Or is it?
As players get ready to start spring practice, several players are now contrasting Bo Pelini's approach to his predecessor. Bill Callahan prided himself on his organization and planning. Before he had even hiring his entire staff, Callahan had already laid out his plans for spring practice. He force fed his NFL system and crammed it into the time alloted by the NCAA for preparation. Some fans thought it was brilliant how advanced the new Husker system was.
One minor problem. Players had one shot to master these concepts. There simply wasn't time to work on teaching when it came to practice time.
But Callahan's routine, conceived in the NFL and tailored to prepare starters for Sunday games, had a drawback at the college level, some believe. It's a problem every kid who's ever taken a science or math class can understand: Comprehension of one day's material determines comprehension of the next day's.
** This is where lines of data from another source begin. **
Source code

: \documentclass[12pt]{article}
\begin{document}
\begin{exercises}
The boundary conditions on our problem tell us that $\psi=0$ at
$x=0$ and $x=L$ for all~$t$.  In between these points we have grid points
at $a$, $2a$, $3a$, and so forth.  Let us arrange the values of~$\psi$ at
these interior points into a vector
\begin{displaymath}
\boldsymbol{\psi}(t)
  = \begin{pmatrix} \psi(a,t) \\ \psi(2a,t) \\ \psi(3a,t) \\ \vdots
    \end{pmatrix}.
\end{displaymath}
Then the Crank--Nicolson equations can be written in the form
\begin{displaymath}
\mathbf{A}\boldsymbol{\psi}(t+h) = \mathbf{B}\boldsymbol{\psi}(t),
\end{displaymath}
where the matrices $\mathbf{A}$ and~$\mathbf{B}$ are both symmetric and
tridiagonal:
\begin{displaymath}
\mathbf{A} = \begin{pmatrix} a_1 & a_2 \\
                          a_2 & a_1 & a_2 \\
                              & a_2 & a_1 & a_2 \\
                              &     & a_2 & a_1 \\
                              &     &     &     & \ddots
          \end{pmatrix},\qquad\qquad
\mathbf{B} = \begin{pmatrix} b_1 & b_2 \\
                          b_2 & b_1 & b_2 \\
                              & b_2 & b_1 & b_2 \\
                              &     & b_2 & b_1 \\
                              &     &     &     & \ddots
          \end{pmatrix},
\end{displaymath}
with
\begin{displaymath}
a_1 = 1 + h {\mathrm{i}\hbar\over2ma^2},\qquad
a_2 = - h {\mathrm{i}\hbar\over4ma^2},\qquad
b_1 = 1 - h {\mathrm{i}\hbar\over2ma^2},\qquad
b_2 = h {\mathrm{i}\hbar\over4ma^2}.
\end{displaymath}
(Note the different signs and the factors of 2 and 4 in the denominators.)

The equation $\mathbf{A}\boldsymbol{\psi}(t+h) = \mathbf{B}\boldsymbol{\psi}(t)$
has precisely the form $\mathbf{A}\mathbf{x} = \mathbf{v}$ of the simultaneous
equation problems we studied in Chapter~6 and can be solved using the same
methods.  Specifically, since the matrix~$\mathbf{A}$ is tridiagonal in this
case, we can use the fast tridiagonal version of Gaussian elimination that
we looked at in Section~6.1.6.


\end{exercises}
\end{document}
Fall behind, even a day or two, and the test questions get mighty hard.
Nebraska football players often fell behind.
"Coaches weren't really in teaching mode," safety Larry Asante said.
So whoever understood the information, Asante said, "that's the guy who played."
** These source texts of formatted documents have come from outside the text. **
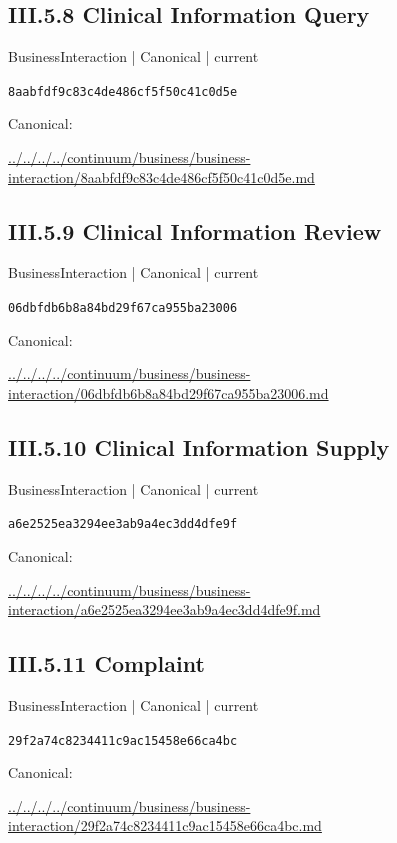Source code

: \documentclass[10pt,a4paper]{article}
\begin{document}
\subsection*{III.5.8 Clinical Information Query}
\label{element-8aabfdf9c83c4de486cf5f50c41c0d5e}
{\small BusinessInteraction | Canonical | current}\par
\texttt{8aabfdf9c83c4de486cf5f50c41c0d5e}\par
Canonical: \par
{\footnotesize\url{../../../../continuum/business/business-interaction/8aabfdf9c83c4de486cf5f50c41c0d5e.md}}\par
\subsection*{III.5.9 Clinical Information Review}
\label{element-06dbfdb6b8a84bd29f67ca955ba23006}
{\small BusinessInteraction | Canonical | current}\par
\texttt{06dbfdb6b8a84bd29f67ca955ba23006}\par
Canonical: \par
{\footnotesize\url{../../../../continuum/business/business-interaction/06dbfdb6b8a84bd29f67ca955ba23006.md}}\par
\subsection*{III.5.10 Clinical Information Supply}
\label{element-a6e2525ea3294ee3ab9a4ec3dd4dfe9f}
{\small BusinessInteraction | Canonical | current}\par
\texttt{a6e2525ea3294ee3ab9a4ec3dd4dfe9f}\par
Canonical: \par
{\footnotesize\url{../../../../continuum/business/business-interaction/a6e2525ea3294ee3ab9a4ec3dd4dfe9f.md}}\par
\subsection*{III.5.11 Complaint}
\label{element-29f2a74c8234411c9ac15458e66ca4bc}
{\small BusinessInteraction | Canonical | current}\par
\texttt{29f2a74c8234411c9ac15458e66ca4bc}\par
Canonical: \par
{\footnotesize\url{../../../../continuum/business/business-interaction/29f2a74c8234411c9ac15458e66ca4bc.md}}\par
\end{document}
"There were guys out there lost."
Let's contrast that with a different approach. One from a coach named Bo Pelini dating back five years:
The Huskers were coming off a disastrous 2002 in which they crumbled under Blackshirt expectations, resulting in coordinator Craig Bohl's dismissal.
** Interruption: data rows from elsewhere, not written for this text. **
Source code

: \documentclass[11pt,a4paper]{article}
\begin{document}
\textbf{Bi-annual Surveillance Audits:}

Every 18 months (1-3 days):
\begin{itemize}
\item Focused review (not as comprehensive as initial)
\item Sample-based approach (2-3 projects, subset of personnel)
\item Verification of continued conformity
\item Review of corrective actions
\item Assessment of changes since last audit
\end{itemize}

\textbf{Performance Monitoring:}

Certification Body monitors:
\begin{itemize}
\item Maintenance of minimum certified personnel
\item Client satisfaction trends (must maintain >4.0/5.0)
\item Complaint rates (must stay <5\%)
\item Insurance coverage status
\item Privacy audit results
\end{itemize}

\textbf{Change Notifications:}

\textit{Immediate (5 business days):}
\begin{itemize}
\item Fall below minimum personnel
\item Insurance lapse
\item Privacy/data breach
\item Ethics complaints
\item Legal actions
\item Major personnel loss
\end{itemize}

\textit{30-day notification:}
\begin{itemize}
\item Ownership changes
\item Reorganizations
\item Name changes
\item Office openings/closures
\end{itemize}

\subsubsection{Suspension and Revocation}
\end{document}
During the first scrimmage of spring practice, Pelini ordered his defense into one very basic scheme for the entirety of practice. Won't the offense catch on and expose us, Husker defenders asked. Doesn't matter, Pelini said. Success starts with effort, not scheme.
"We went out and just dominated the scrimmage," Ricketts said. "Right then and there, everybody bought into the system."
Success starts with effort, not scheme.
Another area of improvement is in the cohesiveness of the coaching staff. I've long felt that Callahan's staff was as dysfunctional as Al Bundy and his family...something I really don't think this staff is going to have near the problem with. Now, we're hearing more about that from players such as Matt Slauson, who told the Lincoln Journal-Star that players didn't know who was starting until ten minutes before the game and that he wasn't sure who was making the decisions.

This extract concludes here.